__Try it__:
Please give the whole listing again word for word, and drop any pictures it holds.
(Working data Opens)
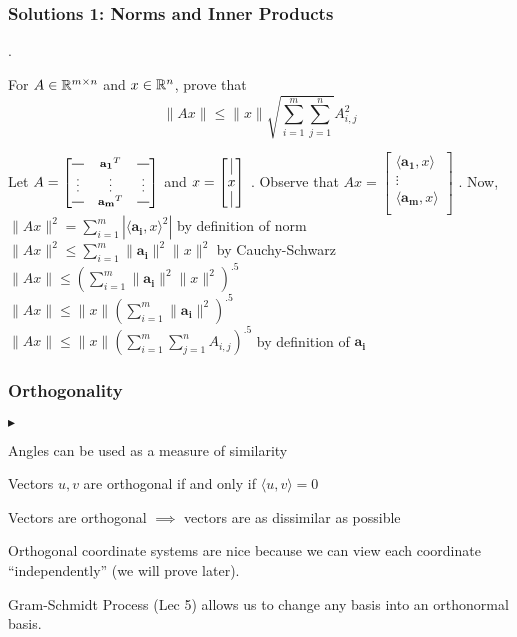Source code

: \documentclass{beamer}
\renewenvironment{itemize}
\newcommand*{\horzbar}{\rule[.5ex]{2.5ex}{0.5pt}}
\newcommand\fonteight{\fontsize{8}{9.6}\selectfont}
\renewenvironment{enumerate}%
{\begin{list}{\arabic{enumi}.}%
      {\setlength{\leftmargin}{2.5em}%
       \setlength{\itemsep}{-\parsep}%
       \setlength{\topsep}{-\parskip}%
       \usecounter{enumi}}%
 }{\end{list}}
\renewenvironment{itemize}%
{\begin{list}{$\blacktriangleright$}%
      {\setlength{\leftmargin}{2.5em}%
       \setlength{\itemsep}{-\parsep}%
       \setlength{\topsep}{-\parskip}%
       \usecounter{enumi}}%
 }{\end{list}}
\begin{document}
\begin{frame}
\frametitle{Solutions 1: Norms and Inner Products}

\begin{enumerate}
\item[2.] For $A \in \mathbb{R}^{m\times n}$ and $x\in \mathbb{R}^n$, prove that
$$ \|Ax\| \leq \|x\|\sqrt{\sum_{i=1}^m \sum_{j=1}^n} A_{i,j}^2$$
\begin{solution}
Let $A = {\fonteight\begin{bmatrix}
			\horzbar    & \mathbf{a_1}^T    & \horzbar  \\
			\vdots    & \vdots & \vdots  \\
			\horzbar    & \mathbf{a_m}^T    & \horzbar   \\
		 \end{bmatrix}}$
	and
	$x =  \begin{bmatrix}
			\vline \\
			 x \\   
			\vline \\ 
		 \end{bmatrix}$ .
Observe that 
$Ax =  \begin{bmatrix}
			 \langle \mathbf{a_1},x \rangle \\
			 \vdots \\   
			\langle \mathbf{a_m},x \rangle \\ 
		 \end{bmatrix}$ .
Now,\\
\qquad $\|Ax\|^2 = \sum_{i=1}^m  |\langle \mathbf{a_i},x \rangle ^2|$ \qquad by definition of norm \\
\qquad $\|Ax\|^2 \leq \sum_{i=1}^m \|\mathbf{a_i}\|^2 \|x\|^2$ \qquad by Cauchy-Schwarz \\
\qquad $\|Ax\| \leq (\sum_{i=1}^m \|\mathbf{a_i}\|^2 \|x\|^2)^{.5}$\\
\qquad $\|Ax\| \leq \|x\|(\sum_{i=1}^m \|\mathbf{a_i}\|^2 )^{.5}$ \\
\qquad $\|Ax\| \leq \|x\|(\sum_{i=1}^m \sum_{j=1}^n A_{i,j})^{.5}$ \qquad by definition of $\mathbf{a_i}$

\end{solution}
\end{enumerate}
\end{frame}

\begin{frame}
\frametitle{Orthogonality}
\begin{itemize}
\item Angles can be used as a measure of similarity
\item Vectors $u,v$ are orthogonal if and only if $ \langle u,v \rangle =0$
\item Vectors are orthogonal $\implies$ vectors are as dissimilar as possible
\item Orthogonal coordinate systems are nice because we can view each coordinate ``independently'' (we will prove later).
\item Gram-Schmidt Process (Lec 5) allows us to change any basis into an orthonormal basis.
\end{itemize}
\end{frame}
\end{document}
(Working data Closes)
__Result__:
Source code

: \documentclass{beamer}
\renewenvironment{itemize}
\newcommand*{\horzbar}{\rule[.5ex]{2.5ex}{0.5pt}}
\newcommand\fonteight{\fontsize{8}{9.6}\selectfont}
\renewenvironment{enumerate}%
{\begin{list}{\arabic{enumi}.}%
      {\setlength{\leftmargin}{2.5em}%
       \setlength{\itemsep}{-\parsep}%
       \setlength{\topsep}{-\parskip}%
       \usecounter{enumi}}%
 }{\end{list}}
\renewenvironment{itemize}%
{\begin{list}{$\blacktriangleright$}%
      {\setlength{\leftmargin}{2.5em}%
       \setlength{\itemsep}{-\parsep}%
       \setlength{\topsep}{-\parskip}%
       \usecounter{enumi}}%
 }{\end{list}}
\begin{document}
\begin{frame}
\frametitle{Solutions 1: Norms and Inner Products}

\begin{enumerate}
\item[2.] For $A \in \mathbb{R}^{m\times n}$ and $x\in \mathbb{R}^n$, prove that
$$ \|Ax\| \leq \|x\|\sqrt{\sum_{i=1}^m \sum_{j=1}^n} A_{i,j}^2$$
\begin{solution}
Let $A = {\fonteight\begin{bmatrix}
			\horzbar    & \mathbf{a_1}^T    & \horzbar  \\
			\vdots    & \vdots & \vdots  \\
			\horzbar    & \mathbf{a_m}^T    & \horzbar   \\
		 \end{bmatrix}}$
	and
	$x =  \begin{bmatrix}
			\vline \\
			 x \\   
			\vline \\ 
		 \end{bmatrix}$ .
Observe that 
$Ax =  \begin{bmatrix}
			 \langle \mathbf{a_1},x \rangle \\
			 \vdots \\   
			\langle \mathbf{a_m},x \rangle \\ 
		 \end{bmatrix}$ .
Now,\\
\qquad $\|Ax\|^2 = \sum_{i=1}^m  |\langle \mathbf{a_i},x \rangle ^2|$ \qquad by definition of norm \\
\qquad $\|Ax\|^2 \leq \sum_{i=1}^m \|\mathbf{a_i}\|^2 \|x\|^2$ \qquad by Cauchy-Schwarz \\
\qquad $\|Ax\| \leq (\sum_{i=1}^m \|\mathbf{a_i}\|^2 \|x\|^2)^{.5}$\\
\qquad $\|Ax\| \leq \|x\|(\sum_{i=1}^m \|\mathbf{a_i}\|^2 )^{.5}$ \\
\qquad $\|Ax\| \leq \|x\|(\sum_{i=1}^m \sum_{j=1}^n A_{i,j})^{.5}$ \qquad by definition of $\mathbf{a_i}$

\end{solution}
\end{enumerate}
\end{frame}

\begin{frame}
\frametitle{Orthogonality}
\begin{itemize}
\item Angles can be used as a measure of similarity
\item Vectors $u,v$ are orthogonal if and only if $ \langle u,v \rangle =0$
\item Vectors are orthogonal $\implies$ vectors are as dissimilar as possible
\item Orthogonal coordinate systems are nice because we can view each coordinate ``independently'' (we will prove later).
\item Gram-Schmidt Process (Lec 5) allows us to change any basis into an orthonormal basis.
\end{itemize}
\end{frame}
\end{document}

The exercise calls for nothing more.